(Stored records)

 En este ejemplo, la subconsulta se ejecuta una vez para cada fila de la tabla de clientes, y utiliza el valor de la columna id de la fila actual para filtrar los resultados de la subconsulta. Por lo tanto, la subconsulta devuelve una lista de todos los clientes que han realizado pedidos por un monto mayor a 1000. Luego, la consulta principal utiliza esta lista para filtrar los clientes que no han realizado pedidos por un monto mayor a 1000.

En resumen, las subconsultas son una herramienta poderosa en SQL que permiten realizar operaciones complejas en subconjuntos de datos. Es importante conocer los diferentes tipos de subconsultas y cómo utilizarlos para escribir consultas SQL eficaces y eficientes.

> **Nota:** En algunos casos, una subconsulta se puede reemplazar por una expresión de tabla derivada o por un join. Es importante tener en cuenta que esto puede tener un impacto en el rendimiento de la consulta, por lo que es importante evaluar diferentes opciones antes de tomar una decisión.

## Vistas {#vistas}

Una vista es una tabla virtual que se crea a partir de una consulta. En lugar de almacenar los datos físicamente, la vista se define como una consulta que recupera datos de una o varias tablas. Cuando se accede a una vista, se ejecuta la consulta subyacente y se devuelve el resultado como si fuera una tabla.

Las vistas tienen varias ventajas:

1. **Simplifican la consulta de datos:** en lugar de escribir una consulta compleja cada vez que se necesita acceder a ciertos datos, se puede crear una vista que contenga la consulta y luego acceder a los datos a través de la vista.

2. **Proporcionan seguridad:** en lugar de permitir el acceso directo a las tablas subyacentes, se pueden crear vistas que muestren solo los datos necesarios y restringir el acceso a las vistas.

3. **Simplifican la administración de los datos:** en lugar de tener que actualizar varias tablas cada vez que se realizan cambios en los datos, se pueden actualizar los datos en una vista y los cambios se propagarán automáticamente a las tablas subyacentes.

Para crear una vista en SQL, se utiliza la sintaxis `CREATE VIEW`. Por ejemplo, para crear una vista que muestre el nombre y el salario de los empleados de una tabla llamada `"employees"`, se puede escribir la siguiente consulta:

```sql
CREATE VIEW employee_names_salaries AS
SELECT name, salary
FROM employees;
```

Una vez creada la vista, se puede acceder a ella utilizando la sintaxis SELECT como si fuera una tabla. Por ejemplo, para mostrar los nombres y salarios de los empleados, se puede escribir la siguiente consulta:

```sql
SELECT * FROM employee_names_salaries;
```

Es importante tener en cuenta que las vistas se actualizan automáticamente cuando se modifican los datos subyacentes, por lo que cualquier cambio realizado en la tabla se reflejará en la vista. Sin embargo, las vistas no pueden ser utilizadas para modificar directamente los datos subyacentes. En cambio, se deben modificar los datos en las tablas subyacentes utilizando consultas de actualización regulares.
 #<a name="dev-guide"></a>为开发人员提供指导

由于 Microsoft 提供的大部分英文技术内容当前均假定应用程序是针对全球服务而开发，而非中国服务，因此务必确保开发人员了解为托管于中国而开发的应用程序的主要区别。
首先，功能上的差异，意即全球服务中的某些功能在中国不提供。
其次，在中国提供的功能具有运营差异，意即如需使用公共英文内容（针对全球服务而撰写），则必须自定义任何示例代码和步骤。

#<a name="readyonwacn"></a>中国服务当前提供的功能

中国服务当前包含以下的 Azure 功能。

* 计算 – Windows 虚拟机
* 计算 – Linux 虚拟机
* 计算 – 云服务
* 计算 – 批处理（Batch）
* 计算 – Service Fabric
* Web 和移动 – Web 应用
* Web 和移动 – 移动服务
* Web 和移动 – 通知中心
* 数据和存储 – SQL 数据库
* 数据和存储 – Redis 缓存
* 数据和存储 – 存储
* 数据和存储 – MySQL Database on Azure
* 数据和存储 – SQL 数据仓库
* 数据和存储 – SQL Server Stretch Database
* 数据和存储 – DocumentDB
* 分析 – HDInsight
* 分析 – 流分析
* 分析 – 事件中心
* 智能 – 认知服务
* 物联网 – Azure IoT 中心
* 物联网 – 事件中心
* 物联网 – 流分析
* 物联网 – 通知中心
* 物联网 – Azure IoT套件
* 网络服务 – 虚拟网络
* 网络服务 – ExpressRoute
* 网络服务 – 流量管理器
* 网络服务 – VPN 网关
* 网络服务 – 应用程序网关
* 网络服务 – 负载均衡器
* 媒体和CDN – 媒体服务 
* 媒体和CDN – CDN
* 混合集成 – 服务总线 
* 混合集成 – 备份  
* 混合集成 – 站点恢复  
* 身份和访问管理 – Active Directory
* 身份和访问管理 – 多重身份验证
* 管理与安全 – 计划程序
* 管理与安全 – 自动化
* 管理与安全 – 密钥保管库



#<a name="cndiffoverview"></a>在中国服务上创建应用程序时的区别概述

→ **PROBLEM TO WORK ON**: Begin with the line that contains "Server Stretch Database" and end with the last line of the records; set down every line in that span exactly, and nothing else.

→ **FINAL ANSWER**:
* 数据和存储 – SQL Server Stretch Database
* 数据和存储 – DocumentDB
* 分析 – HDInsight
* 分析 – 流分析
* 分析 – 事件中心
* 智能 – 认知服务
* 物联网 – Azure IoT 中心
* 物联网 – 事件中心
* 物联网 – 流分析
* 物联网 – 通知中心
* 物联网 – Azure IoT套件
* 网络服务 – 虚拟网络
* 网络服务 – ExpressRoute
* 网络服务 – 流量管理器
* 网络服务 – VPN 网关
* 网络服务 – 应用程序网关
* 网络服务 – 负载均衡器
* 媒体和CDN – 媒体服务 
* 媒体和CDN – CDN
* 混合集成 – 服务总线 
* 混合集成 – 备份  
* 混合集成 – 站点恢复  
* 身份和访问管理 – Active Directory
* 身份和访问管理 – 多重身份验证
* 管理与安全 – 计划程序
* 管理与安全 – 自动化
* 管理与安全 – 密钥保管库



#<a name="cndiffoverview"></a>在中国服务上创建应用程序时的区别概述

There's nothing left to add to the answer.